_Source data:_

[Start of section]

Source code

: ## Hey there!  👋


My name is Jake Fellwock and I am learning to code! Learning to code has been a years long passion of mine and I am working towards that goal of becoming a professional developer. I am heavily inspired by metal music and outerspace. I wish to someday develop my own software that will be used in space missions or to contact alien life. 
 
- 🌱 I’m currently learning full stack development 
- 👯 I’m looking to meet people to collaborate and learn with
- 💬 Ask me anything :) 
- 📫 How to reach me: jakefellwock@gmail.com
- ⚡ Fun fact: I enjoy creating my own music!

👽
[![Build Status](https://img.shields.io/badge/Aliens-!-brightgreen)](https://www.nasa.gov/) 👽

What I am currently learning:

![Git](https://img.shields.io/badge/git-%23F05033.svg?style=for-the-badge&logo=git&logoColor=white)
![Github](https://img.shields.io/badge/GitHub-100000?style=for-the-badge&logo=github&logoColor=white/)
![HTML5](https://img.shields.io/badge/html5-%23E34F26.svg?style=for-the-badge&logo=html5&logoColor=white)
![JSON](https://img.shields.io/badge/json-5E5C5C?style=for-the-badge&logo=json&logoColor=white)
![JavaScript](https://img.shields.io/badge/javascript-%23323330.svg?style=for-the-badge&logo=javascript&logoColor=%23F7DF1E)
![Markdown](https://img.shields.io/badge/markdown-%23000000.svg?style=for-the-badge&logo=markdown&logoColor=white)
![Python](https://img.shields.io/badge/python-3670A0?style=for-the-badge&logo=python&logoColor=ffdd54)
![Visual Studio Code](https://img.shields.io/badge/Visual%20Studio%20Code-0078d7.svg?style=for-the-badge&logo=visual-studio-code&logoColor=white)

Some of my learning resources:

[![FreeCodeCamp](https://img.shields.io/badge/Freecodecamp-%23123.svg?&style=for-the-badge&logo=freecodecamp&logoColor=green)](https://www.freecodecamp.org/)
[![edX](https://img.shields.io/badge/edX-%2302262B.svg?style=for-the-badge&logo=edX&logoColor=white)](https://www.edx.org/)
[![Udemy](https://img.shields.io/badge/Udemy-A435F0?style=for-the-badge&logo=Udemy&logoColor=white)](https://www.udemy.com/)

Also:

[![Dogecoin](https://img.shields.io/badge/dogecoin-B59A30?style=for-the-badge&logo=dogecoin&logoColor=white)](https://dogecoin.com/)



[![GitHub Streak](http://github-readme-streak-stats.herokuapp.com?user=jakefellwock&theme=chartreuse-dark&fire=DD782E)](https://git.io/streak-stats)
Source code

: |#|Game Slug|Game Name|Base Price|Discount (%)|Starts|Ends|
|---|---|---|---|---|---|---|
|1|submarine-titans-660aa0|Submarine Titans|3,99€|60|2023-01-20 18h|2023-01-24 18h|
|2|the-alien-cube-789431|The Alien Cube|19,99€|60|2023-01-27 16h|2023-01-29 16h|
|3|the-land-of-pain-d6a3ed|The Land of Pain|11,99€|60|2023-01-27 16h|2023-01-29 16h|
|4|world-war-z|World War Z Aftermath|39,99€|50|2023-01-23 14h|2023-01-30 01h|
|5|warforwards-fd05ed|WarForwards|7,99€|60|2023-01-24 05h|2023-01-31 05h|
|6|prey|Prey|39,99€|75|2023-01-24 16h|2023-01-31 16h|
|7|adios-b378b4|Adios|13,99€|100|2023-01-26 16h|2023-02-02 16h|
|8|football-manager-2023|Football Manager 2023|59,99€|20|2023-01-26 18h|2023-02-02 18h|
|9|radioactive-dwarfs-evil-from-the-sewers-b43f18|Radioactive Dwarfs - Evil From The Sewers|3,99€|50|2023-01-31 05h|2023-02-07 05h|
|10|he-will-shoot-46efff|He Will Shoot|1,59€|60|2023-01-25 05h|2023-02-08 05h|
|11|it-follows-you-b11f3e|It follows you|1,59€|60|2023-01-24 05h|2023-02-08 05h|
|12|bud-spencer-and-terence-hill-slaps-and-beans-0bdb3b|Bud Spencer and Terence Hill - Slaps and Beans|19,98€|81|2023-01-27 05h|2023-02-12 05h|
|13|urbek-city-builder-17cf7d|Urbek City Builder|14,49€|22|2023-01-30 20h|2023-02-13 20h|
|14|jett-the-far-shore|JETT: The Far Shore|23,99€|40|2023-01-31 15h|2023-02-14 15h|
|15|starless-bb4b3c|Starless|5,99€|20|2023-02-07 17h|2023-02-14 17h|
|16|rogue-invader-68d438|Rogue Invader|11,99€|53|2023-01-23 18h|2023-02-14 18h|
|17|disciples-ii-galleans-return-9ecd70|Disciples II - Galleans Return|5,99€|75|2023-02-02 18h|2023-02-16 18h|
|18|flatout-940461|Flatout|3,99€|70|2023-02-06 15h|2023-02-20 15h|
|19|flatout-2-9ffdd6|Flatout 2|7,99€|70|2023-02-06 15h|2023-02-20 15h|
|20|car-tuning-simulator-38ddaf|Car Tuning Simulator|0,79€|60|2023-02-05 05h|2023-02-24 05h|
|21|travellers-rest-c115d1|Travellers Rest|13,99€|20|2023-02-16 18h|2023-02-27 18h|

[End of section]

_AIM OF THE TASK:_ Please copy the data above in its entirety, exactly as written.

_COMPLETED TASK:_
Source code

: ## Hey there!  👋


My name is Jake Fellwock and I am learning to code! Learning to code has been a years long passion of mine and I am working towards that goal of becoming a professional developer. I am heavily inspired by metal music and outerspace. I wish to someday develop my own software that will be used in space missions or to contact alien life. 
 
- 🌱 I’m currently learning full stack development 
- 👯 I’m looking to meet people to collaborate and learn with
- 💬 Ask me anything :) 
- 📫 How to reach me: jakefellwock@gmail.com
- ⚡ Fun fact: I enjoy creating my own music!

👽
[![Build Status](https://img.shields.io/badge/Aliens-!-brightgreen)](https://www.nasa.gov/) 👽

What I am currently learning:

![Git](https://img.shields.io/badge/git-%23F05033.svg?style=for-the-badge&logo=git&logoColor=white)
![Github](https://img.shields.io/badge/GitHub-100000?style=for-the-badge&logo=github&logoColor=white/)
![HTML5](https://img.shields.io/badge/html5-%23E34F26.svg?style=for-the-badge&logo=html5&logoColor=white)
![JSON](https://img.shields.io/badge/json-5E5C5C?style=for-the-badge&logo=json&logoColor=white)
![JavaScript](https://img.shields.io/badge/javascript-%23323330.svg?style=for-the-badge&logo=javascript&logoColor=%23F7DF1E)
![Markdown](https://img.shields.io/badge/markdown-%23000000.svg?style=for-the-badge&logo=markdown&logoColor=white)
![Python](https://img.shields.io/badge/python-3670A0?style=for-the-badge&logo=python&logoColor=ffdd54)
![Visual Studio Code](https://img.shields.io/badge/Visual%20Studio%20Code-0078d7.svg?style=for-the-badge&logo=visual-studio-code&logoColor=white)

Some of my learning resources:

[![FreeCodeCamp](https://img.shields.io/badge/Freecodecamp-%23123.svg?&style=for-the-badge&logo=freecodecamp&logoColor=green)](https://www.freecodecamp.org/)
[![edX](https://img.shields.io/badge/edX-%2302262B.svg?style=for-the-badge&logo=edX&logoColor=white)](https://www.edx.org/)
[![Udemy](https://img.shields.io/badge/Udemy-A435F0?style=for-the-badge&logo=Udemy&logoColor=white)](https://www.udemy.com/)

Also:

[![Dogecoin](https://img.shields.io/badge/dogecoin-B59A30?style=for-the-badge&logo=dogecoin&logoColor=white)](https://dogecoin.com/)



[![GitHub Streak](http://github-readme-streak-stats.herokuapp.com?user=jakefellwock&theme=chartreuse-dark&fire=DD782E)](https://git.io/streak-stats)
Source code

: |#|Game Slug|Game Name|Base Price|Discount (%)|Starts|Ends|
|---|---|---|---|---|---|---|
|1|submarine-titans-660aa0|Submarine Titans|3,99€|60|2023-01-20 18h|2023-01-24 18h|
|2|the-alien-cube-789431|The Alien Cube|19,99€|60|2023-01-27 16h|2023-01-29 16h|
|3|the-land-of-pain-d6a3ed|The Land of Pain|11,99€|60|2023-01-27 16h|2023-01-29 16h|
|4|world-war-z|World War Z Aftermath|39,99€|50|2023-01-23 14h|2023-01-30 01h|
|5|warforwards-fd05ed|WarForwards|7,99€|60|2023-01-24 05h|2023-01-31 05h|
|6|prey|Prey|39,99€|75|2023-01-24 16h|2023-01-31 16h|
|7|adios-b378b4|Adios|13,99€|100|2023-01-26 16h|2023-02-02 16h|
|8|football-manager-2023|Football Manager 2023|59,99€|20|2023-01-26 18h|2023-02-02 18h|
|9|radioactive-dwarfs-evil-from-the-sewers-b43f18|Radioactive Dwarfs - Evil From The Sewers|3,99€|50|2023-01-31 05h|2023-02-07 05h|
|10|he-will-shoot-46efff|He Will Shoot|1,59€|60|2023-01-25 05h|2023-02-08 05h|
|11|it-follows-you-b11f3e|It follows you|1,59€|60|2023-01-24 05h|2023-02-08 05h|
|12|bud-spencer-and-terence-hill-slaps-and-beans-0bdb3b|Bud Spencer and Terence Hill - Slaps and Beans|19,98€|81|2023-01-27 05h|2023-02-12 05h|
|13|urbek-city-builder-17cf7d|Urbek City Builder|14,49€|22|2023-01-30 20h|2023-02-13 20h|
|14|jett-the-far-shore|JETT: The Far Shore|23,99€|40|2023-01-31 15h|2023-02-14 15h|
|15|starless-bb4b3c|Starless|5,99€|20|2023-02-07 17h|2023-02-14 17h|
|16|rogue-invader-68d438|Rogue Invader|11,99€|53|2023-01-23 18h|2023-02-14 18h|
|17|disciples-ii-galleans-return-9ecd70|Disciples II - Galleans Return|5,99€|75|2023-02-02 18h|2023-02-16 18h|
|18|flatout-940461|Flatout|3,99€|70|2023-02-06 15h|2023-02-20 15h|
|19|flatout-2-9ffdd6|Flatout 2|7,99€|70|2023-02-06 15h|2023-02-20 15h|
|20|car-tuning-simulator-38ddaf|Car Tuning Simulator|0,79€|60|2023-02-05 05h|2023-02-24 05h|
|21|travellers-rest-c115d1|Travellers Rest|13,99€|20|2023-02-16 18h|2023-02-27 18h|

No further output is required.